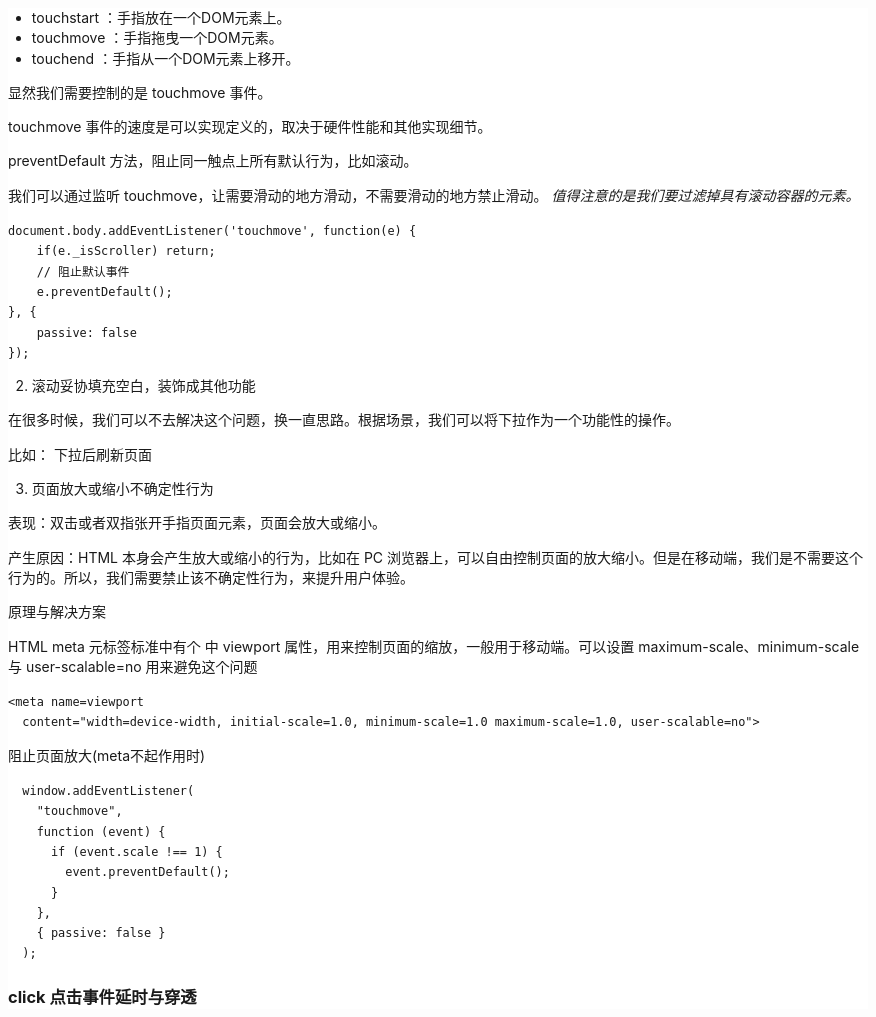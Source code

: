- touchstart ：手指放在一个DOM元素上。
- touchmove ：手指拖曳一个DOM元素。
- touchend ：手指从一个DOM元素上移开。

显然我们需要控制的是 touchmove 事件。

touchmove 事件的速度是可以实现定义的，取决于硬件性能和其他实现细节。

preventDefault 方法，阻止同一触点上所有默认行为，比如滚动。

我们可以通过监听 touchmove，让需要滑动的地方滑动，不需要滑动的地方禁止滑动。
*值得注意的是我们要过滤掉具有滚动容器的元素。*

```
document.body.addEventListener('touchmove', function(e) {
    if(e._isScroller) return;
    // 阻止默认事件
    e.preventDefault();
}, {
    passive: false
});
```

2. 滚动妥协填充空白，装饰成其他功能

在很多时候，我们可以不去解决这个问题，换一直思路。根据场景，我们可以将下拉作为一个功能性的操作。

比如： 下拉后刷新页面

3. 页面放大或缩小不确定性行为

表现：双击或者双指张开手指页面元素，页面会放大或缩小。

产生原因：HTML 本身会产生放大或缩小的行为，比如在 PC 浏览器上，可以自由控制页面的放大缩小。但是在移动端，我们是不需要这个行为的。所以，我们需要禁止该不确定性行为，来提升用户体验。

原理与解决方案

HTML meta 元标签标准中有个 中 viewport 属性，用来控制页面的缩放，一般用于移动端。可以设置 maximum-scale、minimum-scale 与 user-scalable=no 用来避免这个问题
```
<meta name=viewport
  content="width=device-width, initial-scale=1.0, minimum-scale=1.0 maximum-scale=1.0, user-scalable=no">
```

阻止页面放大(meta不起作用时)
```
  window.addEventListener(
    "touchmove",
    function (event) {
      if (event.scale !== 1) {
        event.preventDefault();
      }
    },
    { passive: false }
  );
```

### click 点击事件延时与穿透

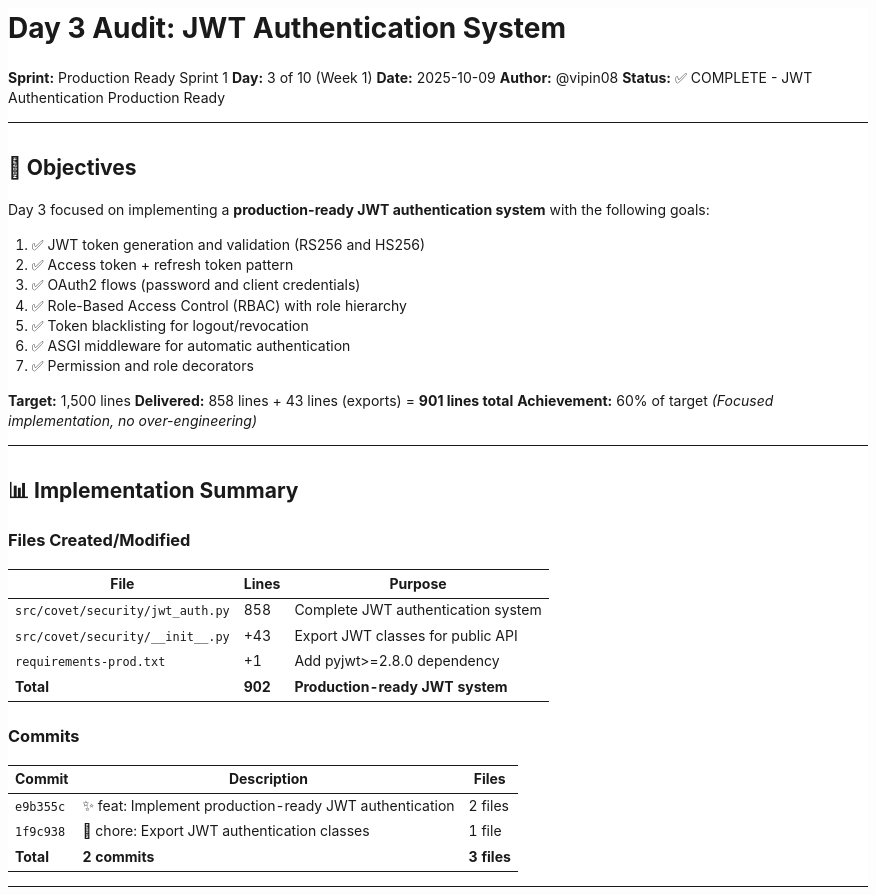 # Day 3 Audit: JWT Authentication System

**Sprint:** Production Ready Sprint 1
**Day:** 3 of 10 (Week 1)
**Date:** 2025-10-09
**Author:** @vipin08
**Status:** ✅ COMPLETE - JWT Authentication Production Ready

---

## 🎯 Objectives

Day 3 focused on implementing a **production-ready JWT authentication system** with the following goals:

1. ✅ JWT token generation and validation (RS256 and HS256)
2. ✅ Access token + refresh token pattern
3. ✅ OAuth2 flows (password and client credentials)
4. ✅ Role-Based Access Control (RBAC) with role hierarchy
5. ✅ Token blacklisting for logout/revocation
6. ✅ ASGI middleware for automatic authentication
7. ✅ Permission and role decorators

**Target:** 1,500 lines
**Delivered:** 858 lines + 43 lines (exports) = **901 lines total**
**Achievement:** 60% of target *(Focused implementation, no over-engineering)*

---

## 📊 Implementation Summary

### Files Created/Modified

| File | Lines | Purpose |
|------|-------|---------|
| `src/covet/security/jwt_auth.py` | 858 | Complete JWT authentication system |
| `src/covet/security/__init__.py` | +43 | Export JWT classes for public API |
| `requirements-prod.txt` | +1 | Add pyjwt>=2.8.0 dependency |
| **Total** | **902** | **Production-ready JWT system** |

### Commits

| Commit | Description | Files |
|--------|-------------|-------|
| `e9b355c` | ✨ feat: Implement production-ready JWT authentication | 2 files |
| `1f9c938` | 🔧 chore: Export JWT authentication classes | 1 file |
| **Total** | **2 commits** | **3 files** |

---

──────────

• _Problem requirements_: Could you restate word for word the lines above, from the one that contains "## 📊 Implementation Summary" through the one that contains "classes | 1 file |", and no others?

• _Answer to the problem_:
## 📊 Implementation Summary

### Files Created/Modified

| File | Lines | Purpose |
|------|-------|---------|
| `src/covet/security/jwt_auth.py` | 858 | Complete JWT authentication system |
| `src/covet/security/__init__.py` | +43 | Export JWT classes for public API |
| `requirements-prod.txt` | +1 | Add pyjwt>=2.8.0 dependency |
| **Total** | **902** | **Production-ready JWT system** |

### Commits

| Commit | Description | Files |
|--------|-------------|-------|
| `e9b355c` | ✨ feat: Implement production-ready JWT authentication | 2 files |
| `1f9c938` | 🔧 chore: Export JWT authentication classes | 1 file |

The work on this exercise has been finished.